Assigned task:
Your task is to copy each line of the material below that includes "stratlabel".

== Data for processing ==

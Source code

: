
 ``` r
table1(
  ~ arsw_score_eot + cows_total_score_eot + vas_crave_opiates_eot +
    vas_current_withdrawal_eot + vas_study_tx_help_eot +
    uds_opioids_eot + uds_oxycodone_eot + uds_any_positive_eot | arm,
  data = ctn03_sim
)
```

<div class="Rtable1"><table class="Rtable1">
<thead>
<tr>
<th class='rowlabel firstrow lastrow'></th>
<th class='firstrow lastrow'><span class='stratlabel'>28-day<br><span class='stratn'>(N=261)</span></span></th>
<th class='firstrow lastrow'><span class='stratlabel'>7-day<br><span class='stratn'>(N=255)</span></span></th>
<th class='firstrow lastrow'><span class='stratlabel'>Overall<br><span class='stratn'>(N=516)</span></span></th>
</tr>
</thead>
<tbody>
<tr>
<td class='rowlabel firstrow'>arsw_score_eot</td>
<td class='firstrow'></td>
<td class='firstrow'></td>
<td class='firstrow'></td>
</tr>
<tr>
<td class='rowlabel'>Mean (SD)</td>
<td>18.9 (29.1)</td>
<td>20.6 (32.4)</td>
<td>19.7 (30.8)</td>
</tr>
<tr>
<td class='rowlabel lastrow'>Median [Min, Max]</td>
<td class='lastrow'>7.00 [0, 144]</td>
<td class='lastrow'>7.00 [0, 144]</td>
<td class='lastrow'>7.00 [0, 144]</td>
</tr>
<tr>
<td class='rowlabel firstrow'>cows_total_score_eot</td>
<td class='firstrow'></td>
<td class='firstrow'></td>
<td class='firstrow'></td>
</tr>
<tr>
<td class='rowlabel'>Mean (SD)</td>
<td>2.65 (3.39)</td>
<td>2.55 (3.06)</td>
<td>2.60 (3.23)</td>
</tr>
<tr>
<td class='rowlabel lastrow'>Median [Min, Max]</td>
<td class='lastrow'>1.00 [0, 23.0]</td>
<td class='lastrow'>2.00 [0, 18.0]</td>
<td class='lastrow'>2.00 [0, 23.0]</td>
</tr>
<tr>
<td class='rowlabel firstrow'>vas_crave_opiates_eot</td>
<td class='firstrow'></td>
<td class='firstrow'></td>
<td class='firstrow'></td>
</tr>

===

Reply:
<th class='firstrow lastrow'><span class='stratlabel'>28-day<br><span class='stratn'>(N=261)</span></span></th>
<th class='firstrow lastrow'><span class='stratlabel'>7-day<br><span class='stratn'>(N=255)</span></span></th>
<th class='firstrow lastrow'><span class='stratlabel'>Overall<br><span class='stratn'>(N=516)</span></span></th>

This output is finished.